What needs to be done =>
Transcribe all the records exactly and omit any images they hold.

Material for this task =>
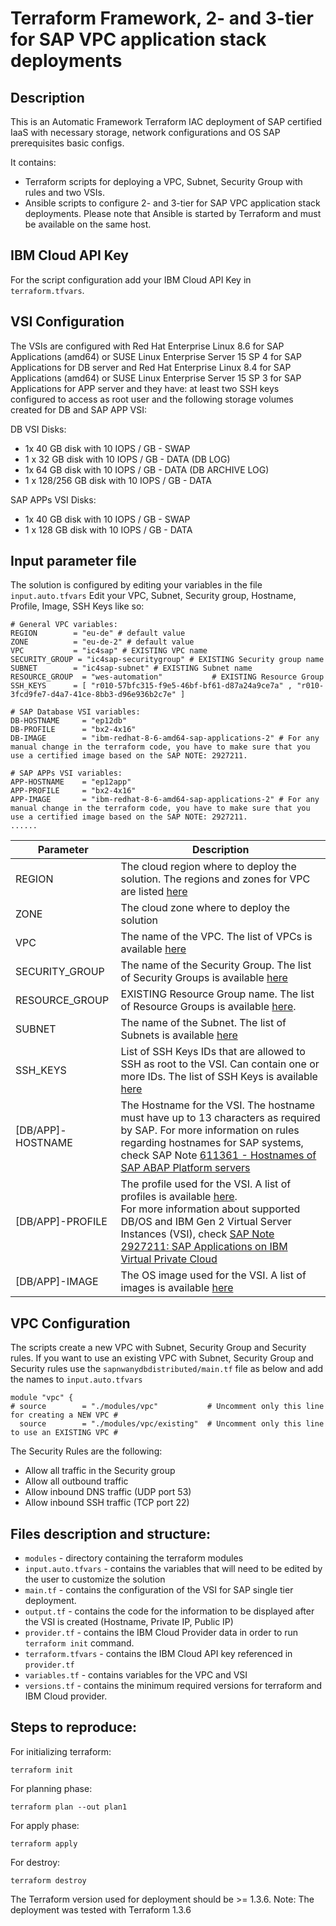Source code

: # Terraform Framework,  2- and 3-tier for SAP VPC application stack deployments


## Description
This is an Automatic Framework Terraform IAC deployment of SAP certified IaaS with necessary storage, network configurations and OS SAP prerequisites basic configs.

It contains:  
- Terraform scripts for deploying a VPC, Subnet, Security Group with rules and two VSIs.
- Ansible scripts to configure 2- and 3-tier for SAP VPC application stack deployments.
Please note that Ansible is started by Terraform and must be available on the same host.

## IBM Cloud API Key
For the script configuration add your IBM Cloud API Key in `terraform.tfvars`.

## VSI Configuration
The VSIs are configured with Red Hat Enterprise Linux 8.6 for SAP Applications (amd64) or SUSE Linux Enterprise Server 15 SP 4 for SAP Applications for DB server and Red Hat Enterprise Linux 8.4 for SAP Applications (amd64) or SUSE Linux Enterprise Server 15 SP 3 for SAP Applications for APP server and they have: at least two SSH keys configured to access as root user and the following storage volumes created for DB and SAP APP VSI:

DB VSI Disks:
- 1x 40 GB disk with 10 IOPS / GB - SWAP
- 1 x 32 GB disk with 10 IOPS / GB - DATA (DB LOG)
- 1x 64 GB disk with 10 IOPS / GB - DATA (DB ARCHIVE LOG)
- 1 x 128/256 GB disk with 10 IOPS / GB - DATA

SAP APPs VSI Disks:
- 1x 40 GB disk with 10 IOPS / GB - SWAP
- 1 x 128 GB disk with 10 IOPS / GB - DATA


## Input parameter file
The solution is configured by editing your variables in the file `input.auto.tfvars`
Edit your VPC, Subnet, Security group, Hostname, Profile, Image, SSH Keys like so:
```shell
# General VPC variables:
REGION        = "eu-de" # default value
ZONE          = "eu-de-2" # default value
VPC           = "ic4sap" # EXISTING VPC name
SECURITY_GROUP = "ic4sap-securitygroup" # EXISTING Security group name
SUBNET        = "ic4sap-subnet" # EXISTING Subnet name
RESOURCE_GROUP  = "wes-automation"           # EXISTING Resource Group
SSH_KEYS      = [ "r010-57bfc315-f9e5-46bf-bf61-d87a24a9ce7a" , "r010-3fcd9fe7-d4a7-41ce-8bb3-d96e936b2c7e" ]

# SAP Database VSI variables:
DB-HOSTNAME		= "ep12db"
DB-PROFILE		= "bx2-4x16"
DB-IMAGE		= "ibm-redhat-8-6-amd64-sap-applications-2" # For any manual change in the terraform code, you have to make sure that you use a certified image based on the SAP NOTE: 2927211.

# SAP APPs VSI variables:
APP-HOSTNAME	= "ep12app"
APP-PROFILE		= "bx2-4x16"
APP-IMAGE		= "ibm-redhat-8-6-amd64-sap-applications-2" # For any manual change in the terraform code, you have to make sure that you use a certified image based on the SAP NOTE: 2927211.
......
```

Parameter | Description
----------|------------
REGION | The cloud region where to deploy the solution. The regions and zones for VPC are listed [here](https://cloud.ibm.com/docs/containers?topic=containers-regions-and-zones#zones-vpc)
ZONE | The cloud zone where to deploy the solution
VPC | The name of the VPC. The list of VPCs is available [here](https://cloud.ibm.com/vpc-ext/network/vpcs)
SECURITY_GROUP | The name of the Security Group. The list of Security Groups is available [here](https://cloud.ibm.com/vpc-ext/network/securityGroups)
RESOURCE_GROUP | EXISTING Resource Group name. The list of Resource Groups is available [here](https://cloud.ibm.com/account/resource-groups).
SUBNET | The name of the Subnet. The list of Subnets is available [here](https://cloud.ibm.com/vpc-ext/network/subnets)
SSH_KEYS | List of SSH Keys IDs that are allowed to SSH as root to the VSI. Can contain one or more IDs. The list of SSH Keys is available [here](https://cloud.ibm.com/vpc-ext/compute/sshKeys)
[DB/APP]-HOSTNAME | The Hostname for the VSI. The hostname must have up to 13 characters as required by SAP. For more information on rules regarding hostnames for SAP systems, check SAP Note [611361 - Hostnames of SAP ABAP Platform servers](https://launchpad.support.sap.com/#/notes/%20611361)
[DB/APP]-PROFILE | The profile used for the VSI. A list of profiles is available [here](https://cloud.ibm.com/docs/vpc?topic=vpc-profiles).<br> For more information about supported DB/OS and IBM Gen 2 Virtual Server Instances (VSI), check [SAP Note 2927211: SAP Applications on IBM Virtual Private Cloud](https://launchpad.support.sap.com/#/notes/2927211)
[DB/APP]-IMAGE | The OS image used for the VSI. A list of images is available [here](https://cloud.ibm.com/docs/vpc?topic=vpc-about-images)

## VPC Configuration

The scripts create a new VPC with Subnet, Security Group and Security rules.
If you want to use an existing VPC with Subnet, Security Group and Security rules use the `sapnwanydbdistributed/main.tf` file as below and add the names to `input.auto.tfvars`

```shell
module "vpc" {
# source		= "./modules/vpc"   		# Uncomment only this line for creating a NEW VPC #
  source		= "./modules/vpc/existing"	# Uncomment only this line to use an EXISTING VPC #

 ```

The Security Rules are the following:
- Allow all traffic in the Security group
- Allow all outbound traffic
- Allow inbound DNS traffic (UDP port 53)
- Allow inbound SSH traffic (TCP port 22)



## Files description and structure:
 - `modules` - directory containing the terraform modules
 - `input.auto.tfvars` - contains the variables that will need to be edited by the user to customize the solution
 - `main.tf` - contains the configuration of the VSI for SAP single tier deployment.
 - `output.tf` - contains the code for the information to be displayed after the VSI is created (Hostname, Private IP, Public IP)
 - `provider.tf` - contains the IBM Cloud Provider data in order to run `terraform init` command.
 - `terraform.tfvars` - contains the IBM Cloud API key referenced in `provider.tf`
 - `variables.tf` - contains variables for the VPC and VSI
 - `versions.tf` - contains the minimum required versions for terraform and IBM Cloud provider.




## Steps to reproduce:

For initializing terraform:

```shell
terraform init
```

For planning phase:

```shell
terraform plan --out plan1
```

For apply phase:

```shell
terraform apply
```

For destroy:

```shell
terraform destroy
```
The Terraform version used for deployment should be >= 1.3.6. 
Note: The deployment was tested with Terraform 1.3.6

Solved exercise =>
Source code

: # Terraform Framework,  2- and 3-tier for SAP VPC application stack deployments


## Description
This is an Automatic Framework Terraform IAC deployment of SAP certified IaaS with necessary storage, network configurations and OS SAP prerequisites basic configs.

It contains:  
- Terraform scripts for deploying a VPC, Subnet, Security Group with rules and two VSIs.
- Ansible scripts to configure 2- and 3-tier for SAP VPC application stack deployments.
Please note that Ansible is started by Terraform and must be available on the same host.

## IBM Cloud API Key
For the script configuration add your IBM Cloud API Key in `terraform.tfvars`.

## VSI Configuration
The VSIs are configured with Red Hat Enterprise Linux 8.6 for SAP Applications (amd64) or SUSE Linux Enterprise Server 15 SP 4 for SAP Applications for DB server and Red Hat Enterprise Linux 8.4 for SAP Applications (amd64) or SUSE Linux Enterprise Server 15 SP 3 for SAP Applications for APP server and they have: at least two SSH keys configured to access as root user and the following storage volumes created for DB and SAP APP VSI:

DB VSI Disks:
- 1x 40 GB disk with 10 IOPS / GB - SWAP
- 1 x 32 GB disk with 10 IOPS / GB - DATA (DB LOG)
- 1x 64 GB disk with 10 IOPS / GB - DATA (DB ARCHIVE LOG)
- 1 x 128/256 GB disk with 10 IOPS / GB - DATA

SAP APPs VSI Disks:
- 1x 40 GB disk with 10 IOPS / GB - SWAP
- 1 x 128 GB disk with 10 IOPS / GB - DATA


## Input parameter file
The solution is configured by editing your variables in the file `input.auto.tfvars`
Edit your VPC, Subnet, Security group, Hostname, Profile, Image, SSH Keys like so:
```shell
# General VPC variables:
REGION        = "eu-de" # default value
ZONE          = "eu-de-2" # default value
VPC           = "ic4sap" # EXISTING VPC name
SECURITY_GROUP = "ic4sap-securitygroup" # EXISTING Security group name
SUBNET        = "ic4sap-subnet" # EXISTING Subnet name
RESOURCE_GROUP  = "wes-automation"           # EXISTING Resource Group
SSH_KEYS      = [ "r010-57bfc315-f9e5-46bf-bf61-d87a24a9ce7a" , "r010-3fcd9fe7-d4a7-41ce-8bb3-d96e936b2c7e" ]

# SAP Database VSI variables:
DB-HOSTNAME		= "ep12db"
DB-PROFILE		= "bx2-4x16"
DB-IMAGE		= "ibm-redhat-8-6-amd64-sap-applications-2" # For any manual change in the terraform code, you have to make sure that you use a certified image based on the SAP NOTE: 2927211.

# SAP APPs VSI variables:
APP-HOSTNAME	= "ep12app"
APP-PROFILE		= "bx2-4x16"
APP-IMAGE		= "ibm-redhat-8-6-amd64-sap-applications-2" # For any manual change in the terraform code, you have to make sure that you use a certified image based on the SAP NOTE: 2927211.
......
```

Parameter | Description
----------|------------
REGION | The cloud region where to deploy the solution. The regions and zones for VPC are listed [here](https://cloud.ibm.com/docs/containers?topic=containers-regions-and-zones#zones-vpc)
ZONE | The cloud zone where to deploy the solution
VPC | The name of the VPC. The list of VPCs is available [here](https://cloud.ibm.com/vpc-ext/network/vpcs)
SECURITY_GROUP | The name of the Security Group. The list of Security Groups is available [here](https://cloud.ibm.com/vpc-ext/network/securityGroups)
RESOURCE_GROUP | EXISTING Resource Group name. The list of Resource Groups is available [here](https://cloud.ibm.com/account/resource-groups).
SUBNET | The name of the Subnet. The list of Subnets is available [here](https://cloud.ibm.com/vpc-ext/network/subnets)
SSH_KEYS | List of SSH Keys IDs that are allowed to SSH as root to the VSI. Can contain one or more IDs. The list of SSH Keys is available [here](https://cloud.ibm.com/vpc-ext/compute/sshKeys)
[DB/APP]-HOSTNAME | The Hostname for the VSI. The hostname must have up to 13 characters as required by SAP. For more information on rules regarding hostnames for SAP systems, check SAP Note [611361 - Hostnames of SAP ABAP Platform servers](https://launchpad.support.sap.com/#/notes/%20611361)
[DB/APP]-PROFILE | The profile used for the VSI. A list of profiles is available [here](https://cloud.ibm.com/docs/vpc?topic=vpc-profiles).<br> For more information about supported DB/OS and IBM Gen 2 Virtual Server Instances (VSI), check [SAP Note 2927211: SAP Applications on IBM Virtual Private Cloud](https://launchpad.support.sap.com/#/notes/2927211)
[DB/APP]-IMAGE | The OS image used for the VSI. A list of images is available [here](https://cloud.ibm.com/docs/vpc?topic=vpc-about-images)

## VPC Configuration

The scripts create a new VPC with Subnet, Security Group and Security rules.
If you want to use an existing VPC with Subnet, Security Group and Security rules use the `sapnwanydbdistributed/main.tf` file as below and add the names to `input.auto.tfvars`

```shell
module "vpc" {
# source		= "./modules/vpc"   		# Uncomment only this line for creating a NEW VPC #
  source		= "./modules/vpc/existing"	# Uncomment only this line to use an EXISTING VPC #

 ```

The Security Rules are the following:
- Allow all traffic in the Security group
- Allow all outbound traffic
- Allow inbound DNS traffic (UDP port 53)
- Allow inbound SSH traffic (TCP port 22)



## Files description and structure:
 - `modules` - directory containing the terraform modules
 - `input.auto.tfvars` - contains the variables that will need to be edited by the user to customize the solution
 - `main.tf` - contains the configuration of the VSI for SAP single tier deployment.
 - `output.tf` - contains the code for the information to be displayed after the VSI is created (Hostname, Private IP, Public IP)
 - `provider.tf` - contains the IBM Cloud Provider data in order to run `terraform init` command.
 - `terraform.tfvars` - contains the IBM Cloud API key referenced in `provider.tf`
 - `variables.tf` - contains variables for the VPC and VSI
 - `versions.tf` - contains the minimum required versions for terraform and IBM Cloud provider.




## Steps to reproduce:

For initializing terraform:

```shell
terraform init
```

For planning phase:

```shell
terraform plan --out plan1
```

For apply phase:

```shell
terraform apply
```

For destroy:

```shell
terraform destroy
```
The Terraform version used for deployment should be >= 1.3.6. 
Note: The deployment was tested with Terraform 1.3.6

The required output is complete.